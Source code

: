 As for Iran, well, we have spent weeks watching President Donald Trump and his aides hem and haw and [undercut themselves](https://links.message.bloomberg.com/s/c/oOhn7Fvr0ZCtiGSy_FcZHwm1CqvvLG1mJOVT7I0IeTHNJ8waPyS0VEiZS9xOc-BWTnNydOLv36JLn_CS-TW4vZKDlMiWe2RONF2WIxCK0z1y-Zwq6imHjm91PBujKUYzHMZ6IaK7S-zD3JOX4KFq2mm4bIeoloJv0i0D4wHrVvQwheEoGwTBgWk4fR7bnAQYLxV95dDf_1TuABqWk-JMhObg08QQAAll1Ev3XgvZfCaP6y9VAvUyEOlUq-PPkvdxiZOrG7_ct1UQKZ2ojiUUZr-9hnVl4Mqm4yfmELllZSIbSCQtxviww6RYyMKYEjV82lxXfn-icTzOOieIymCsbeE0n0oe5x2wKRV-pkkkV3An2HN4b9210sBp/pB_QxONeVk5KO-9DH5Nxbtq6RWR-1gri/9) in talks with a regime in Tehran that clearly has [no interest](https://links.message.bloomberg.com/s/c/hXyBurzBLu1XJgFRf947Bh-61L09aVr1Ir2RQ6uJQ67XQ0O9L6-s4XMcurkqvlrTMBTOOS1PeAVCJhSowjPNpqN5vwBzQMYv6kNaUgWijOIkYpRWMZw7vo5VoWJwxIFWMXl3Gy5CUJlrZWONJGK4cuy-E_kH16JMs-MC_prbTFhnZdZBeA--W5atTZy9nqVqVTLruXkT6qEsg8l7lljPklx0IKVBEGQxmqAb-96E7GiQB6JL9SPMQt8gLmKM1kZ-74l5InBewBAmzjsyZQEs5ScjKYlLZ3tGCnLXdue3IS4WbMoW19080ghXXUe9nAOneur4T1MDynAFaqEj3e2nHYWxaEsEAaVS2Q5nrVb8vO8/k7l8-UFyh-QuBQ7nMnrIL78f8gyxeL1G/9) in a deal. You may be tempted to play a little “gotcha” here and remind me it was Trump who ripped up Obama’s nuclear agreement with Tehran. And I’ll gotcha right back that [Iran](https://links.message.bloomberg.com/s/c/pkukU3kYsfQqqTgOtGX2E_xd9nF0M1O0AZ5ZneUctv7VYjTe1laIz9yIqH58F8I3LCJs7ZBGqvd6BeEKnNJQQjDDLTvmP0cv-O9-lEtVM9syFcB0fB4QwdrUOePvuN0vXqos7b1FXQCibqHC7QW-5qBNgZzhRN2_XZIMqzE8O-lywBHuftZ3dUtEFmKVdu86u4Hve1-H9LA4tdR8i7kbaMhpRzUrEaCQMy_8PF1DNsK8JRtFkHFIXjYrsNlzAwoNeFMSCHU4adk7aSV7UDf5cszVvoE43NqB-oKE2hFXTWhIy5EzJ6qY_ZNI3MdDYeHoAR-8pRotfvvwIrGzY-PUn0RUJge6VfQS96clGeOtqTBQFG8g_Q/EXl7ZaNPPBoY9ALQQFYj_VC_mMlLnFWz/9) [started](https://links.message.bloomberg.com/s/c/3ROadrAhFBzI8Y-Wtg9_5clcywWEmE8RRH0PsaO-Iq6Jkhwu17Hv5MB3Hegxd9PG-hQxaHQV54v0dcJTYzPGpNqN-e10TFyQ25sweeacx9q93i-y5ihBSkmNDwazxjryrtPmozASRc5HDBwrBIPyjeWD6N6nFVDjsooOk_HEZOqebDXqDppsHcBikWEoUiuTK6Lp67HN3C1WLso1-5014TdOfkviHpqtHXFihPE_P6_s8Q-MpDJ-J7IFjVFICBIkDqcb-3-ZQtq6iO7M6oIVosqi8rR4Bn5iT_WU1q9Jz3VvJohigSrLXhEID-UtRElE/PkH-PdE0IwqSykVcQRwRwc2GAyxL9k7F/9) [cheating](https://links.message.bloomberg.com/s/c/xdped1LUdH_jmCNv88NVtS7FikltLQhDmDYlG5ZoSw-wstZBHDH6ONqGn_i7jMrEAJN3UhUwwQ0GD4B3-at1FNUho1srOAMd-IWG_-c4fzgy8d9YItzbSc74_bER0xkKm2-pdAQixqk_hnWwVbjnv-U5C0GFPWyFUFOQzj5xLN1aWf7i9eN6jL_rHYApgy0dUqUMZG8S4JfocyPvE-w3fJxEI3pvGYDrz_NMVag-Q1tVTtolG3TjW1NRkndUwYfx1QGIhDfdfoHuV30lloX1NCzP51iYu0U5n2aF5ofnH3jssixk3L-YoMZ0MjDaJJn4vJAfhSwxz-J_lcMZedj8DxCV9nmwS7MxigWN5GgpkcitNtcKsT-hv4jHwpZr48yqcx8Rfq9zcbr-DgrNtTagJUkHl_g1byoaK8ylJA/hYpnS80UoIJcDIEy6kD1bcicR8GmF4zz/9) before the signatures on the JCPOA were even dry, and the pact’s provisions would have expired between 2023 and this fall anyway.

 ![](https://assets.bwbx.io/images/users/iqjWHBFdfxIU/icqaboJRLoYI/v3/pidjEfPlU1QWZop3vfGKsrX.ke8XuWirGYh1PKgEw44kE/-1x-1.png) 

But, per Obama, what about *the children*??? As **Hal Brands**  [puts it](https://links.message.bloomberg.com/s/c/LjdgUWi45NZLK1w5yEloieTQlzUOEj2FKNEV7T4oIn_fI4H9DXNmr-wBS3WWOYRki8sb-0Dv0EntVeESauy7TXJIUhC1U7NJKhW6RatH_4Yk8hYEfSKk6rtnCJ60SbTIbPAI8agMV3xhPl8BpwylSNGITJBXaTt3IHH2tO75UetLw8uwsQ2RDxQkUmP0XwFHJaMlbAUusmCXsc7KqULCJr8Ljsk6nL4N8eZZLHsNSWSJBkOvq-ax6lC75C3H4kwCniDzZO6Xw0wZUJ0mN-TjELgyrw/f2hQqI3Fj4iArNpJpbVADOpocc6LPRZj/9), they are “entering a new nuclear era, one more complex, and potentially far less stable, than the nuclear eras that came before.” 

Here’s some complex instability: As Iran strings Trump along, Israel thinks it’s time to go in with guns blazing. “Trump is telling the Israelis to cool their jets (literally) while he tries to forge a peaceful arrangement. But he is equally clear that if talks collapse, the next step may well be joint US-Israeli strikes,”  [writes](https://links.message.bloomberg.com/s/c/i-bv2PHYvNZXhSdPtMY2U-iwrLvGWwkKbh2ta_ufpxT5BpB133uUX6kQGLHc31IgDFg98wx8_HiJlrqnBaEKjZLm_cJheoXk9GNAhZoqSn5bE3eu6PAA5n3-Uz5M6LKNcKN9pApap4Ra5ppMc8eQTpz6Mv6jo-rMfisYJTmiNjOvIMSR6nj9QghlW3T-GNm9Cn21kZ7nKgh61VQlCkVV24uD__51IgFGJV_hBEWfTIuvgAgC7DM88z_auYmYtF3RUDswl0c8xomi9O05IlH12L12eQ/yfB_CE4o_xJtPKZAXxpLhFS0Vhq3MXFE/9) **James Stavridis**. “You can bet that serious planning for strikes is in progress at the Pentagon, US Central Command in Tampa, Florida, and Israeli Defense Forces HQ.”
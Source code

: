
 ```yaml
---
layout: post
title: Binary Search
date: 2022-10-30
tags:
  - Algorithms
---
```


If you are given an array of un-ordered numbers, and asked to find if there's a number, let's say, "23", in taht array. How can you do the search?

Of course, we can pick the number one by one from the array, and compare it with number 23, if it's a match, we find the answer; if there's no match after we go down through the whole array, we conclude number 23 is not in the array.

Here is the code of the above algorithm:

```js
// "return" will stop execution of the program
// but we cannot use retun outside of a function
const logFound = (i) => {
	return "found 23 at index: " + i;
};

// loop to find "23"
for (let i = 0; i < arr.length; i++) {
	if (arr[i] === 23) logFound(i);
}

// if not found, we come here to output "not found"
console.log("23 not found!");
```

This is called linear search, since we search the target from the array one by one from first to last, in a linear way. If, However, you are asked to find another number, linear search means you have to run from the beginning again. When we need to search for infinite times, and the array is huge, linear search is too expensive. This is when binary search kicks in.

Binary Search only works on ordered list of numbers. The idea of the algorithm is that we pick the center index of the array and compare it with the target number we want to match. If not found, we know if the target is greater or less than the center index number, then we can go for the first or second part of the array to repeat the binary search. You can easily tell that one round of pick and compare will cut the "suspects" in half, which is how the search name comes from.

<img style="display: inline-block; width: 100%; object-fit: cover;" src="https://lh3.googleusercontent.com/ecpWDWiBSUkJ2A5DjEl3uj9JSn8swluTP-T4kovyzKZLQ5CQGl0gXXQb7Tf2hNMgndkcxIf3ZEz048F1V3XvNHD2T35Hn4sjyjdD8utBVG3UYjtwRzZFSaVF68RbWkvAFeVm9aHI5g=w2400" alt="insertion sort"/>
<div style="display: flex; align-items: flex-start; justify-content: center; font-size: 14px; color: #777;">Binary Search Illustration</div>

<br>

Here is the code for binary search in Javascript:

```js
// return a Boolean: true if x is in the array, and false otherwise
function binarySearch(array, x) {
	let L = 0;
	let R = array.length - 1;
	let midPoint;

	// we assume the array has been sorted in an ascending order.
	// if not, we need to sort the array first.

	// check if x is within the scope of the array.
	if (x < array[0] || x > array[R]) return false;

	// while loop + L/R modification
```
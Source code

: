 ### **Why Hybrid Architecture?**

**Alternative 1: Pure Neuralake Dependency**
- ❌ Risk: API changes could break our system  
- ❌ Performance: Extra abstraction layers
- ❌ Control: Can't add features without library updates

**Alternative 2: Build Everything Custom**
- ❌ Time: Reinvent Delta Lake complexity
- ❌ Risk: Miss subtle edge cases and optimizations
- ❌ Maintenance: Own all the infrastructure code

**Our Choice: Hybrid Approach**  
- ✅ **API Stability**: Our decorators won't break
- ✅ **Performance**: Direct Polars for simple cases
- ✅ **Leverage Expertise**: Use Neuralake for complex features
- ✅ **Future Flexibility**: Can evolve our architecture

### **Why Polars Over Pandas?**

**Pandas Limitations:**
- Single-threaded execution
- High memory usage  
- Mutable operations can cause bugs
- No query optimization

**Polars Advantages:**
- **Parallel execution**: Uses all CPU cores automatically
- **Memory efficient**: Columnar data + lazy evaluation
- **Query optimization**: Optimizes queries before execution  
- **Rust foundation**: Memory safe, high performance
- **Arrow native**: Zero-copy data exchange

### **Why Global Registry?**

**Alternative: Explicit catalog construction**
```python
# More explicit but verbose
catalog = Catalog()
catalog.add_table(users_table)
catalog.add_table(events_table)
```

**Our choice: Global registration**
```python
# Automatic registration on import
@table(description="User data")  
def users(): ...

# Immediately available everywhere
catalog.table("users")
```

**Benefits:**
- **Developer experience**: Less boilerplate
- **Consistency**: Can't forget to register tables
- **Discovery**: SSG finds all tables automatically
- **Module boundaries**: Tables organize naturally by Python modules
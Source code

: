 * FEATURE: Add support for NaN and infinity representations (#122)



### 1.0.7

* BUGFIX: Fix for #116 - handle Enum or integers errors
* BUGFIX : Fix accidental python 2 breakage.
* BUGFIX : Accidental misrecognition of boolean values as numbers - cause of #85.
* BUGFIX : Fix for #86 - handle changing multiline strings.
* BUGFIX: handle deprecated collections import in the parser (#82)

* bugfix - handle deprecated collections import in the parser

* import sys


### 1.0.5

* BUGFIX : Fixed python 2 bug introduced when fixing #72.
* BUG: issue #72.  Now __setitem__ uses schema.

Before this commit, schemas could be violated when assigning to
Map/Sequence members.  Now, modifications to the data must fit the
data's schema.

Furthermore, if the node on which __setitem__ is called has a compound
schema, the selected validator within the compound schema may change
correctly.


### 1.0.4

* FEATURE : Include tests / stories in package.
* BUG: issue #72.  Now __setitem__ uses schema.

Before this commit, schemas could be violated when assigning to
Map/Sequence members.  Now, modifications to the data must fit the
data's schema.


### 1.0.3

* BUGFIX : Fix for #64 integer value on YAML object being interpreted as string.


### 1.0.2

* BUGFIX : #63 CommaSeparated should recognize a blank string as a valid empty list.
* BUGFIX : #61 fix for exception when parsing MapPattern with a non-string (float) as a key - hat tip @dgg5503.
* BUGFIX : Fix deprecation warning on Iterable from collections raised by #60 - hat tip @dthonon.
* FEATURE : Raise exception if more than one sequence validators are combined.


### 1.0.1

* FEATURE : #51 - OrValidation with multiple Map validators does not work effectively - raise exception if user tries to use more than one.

### [Exercise aim]
Go to the line in the listing above that has "hat tip @dgg5503." in it. Set down that line and each one after it, exactly.

### [Solution for this task]
* BUGFIX : #61 fix for exception when parsing MapPattern with a non-string (float) as a key - hat tip @dgg5503.
* BUGFIX : Fix deprecation warning on Iterable from collections raised by #60 - hat tip @dthonon.
* FEATURE : Raise exception if more than one sequence validators are combined.


### 1.0.1

* FEATURE : #51 - OrValidation with multiple Map validators does not work effectively - raise exception if user tries to use more than one.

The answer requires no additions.